It was unveiled by the mayor of London, Boris Johnson, who said people were there in solidarity with the people of Syria and “in defiance of the barbarians who destroyed the original”.
He said: “For 2,000 years Palmyra stood in a desert, for 2,000 years warriors, generals, conquerors have come and gone. All of them have brought their languages and cultures and religions and deities and each succeeding generation has found something to admire in the inheritance when they arrived.

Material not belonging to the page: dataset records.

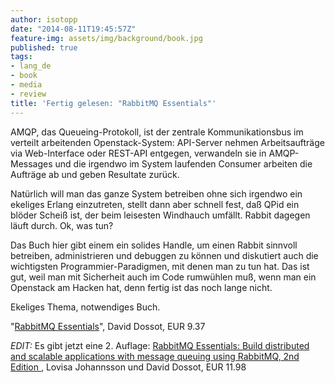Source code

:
 ```yaml
---
author: isotopp
date: "2014-08-11T19:45:57Z"
feature-img: assets/img/background/book.jpg
published: true
tags:
- lang_de
- book
- media
- review
title: 'Fertig gelesen: "RabbitMQ Essentials"'
---
```

AMQP, das Queueing-Protokoll, ist der zentrale Kommunikationsbus im verteilt arbeitenden Openstack-System: API-Server nehmen Arbeitsaufträge via Web-Interface oder REST-API entgegen, verwandeln sie in AMQP-Messages und die irgendwo im System laufenden Consumer arbeiten die Aufträge ab und geben Resultate zurück.

Natürlich will man das ganze System betreiben ohne sich irgendwo ein ekeliges Erlang einzutreten, stellt dann aber schnell fest, daß QPid ein blöder Scheiß ist, der beim leisesten Windhauch umfällt. Rabbit dagegen läuft durch. Ok, was tun?

Das Buch hier gibt einem ein solides Handle, um einen Rabbit sinnvoll betreiben, administrieren und debuggen zu können und diskutiert auch die wichtigsten Programmier-Paradigmen, mit denen man zu tun hat. Das ist gut, weil man mit Sicherheit auch im Code rumwühlen muß, wenn man ein Openstack am Hacken hat, denn fertig ist das noch lange nicht.

Ekeliges Thema, notwendiges Buch.

"[RabbitMQ Essentials](https://www.amazon.de/RabbitMQ-Essentials-English-David-Dossot-ebook/dp/B00JZMZ1PI/)", David Dossot, EUR 9.37

*EDIT:* Es gibt jetzt eine 2. Auflage: [RabbitMQ Essentials: Build distributed and scalable applications with message queuing using RabbitMQ, 2nd Edition ](https://www.amazon.de/RabbitMQ-Essentials-distributed-scalable-applications-ebook/dp/B089ZWKT3W/), Lovisa Johannsson und David Dossot, EUR 11.98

“The temples of Mesopotamian divinities became Greek temples then Roman temples then churches and then mosques ... and they admired that arch, no one was so savage, so nihilistic, so pitifully inadequate as to want to destroy it.”

He congratulated Oxford’s Institute for Digital Archaeology (IDA), which is behind the project. “How many digits do Daesh [Isis] deserve? Two digits to Daesh from London!”
Roger Michel, director of the IDA, said: “No one would have seriously considered leaving London in ruins after the blitz.
“Monuments – as embodiments of history, religion, art and science – are significant and complex repositories of cultural narratives. No one should consider for one second giving terrorists the power to delete such objects from our collective cultural record. 
“When history is erased in this fashion, it must be promptly and, of course, thoughtfully restored.”

Detailed carvings on the arch.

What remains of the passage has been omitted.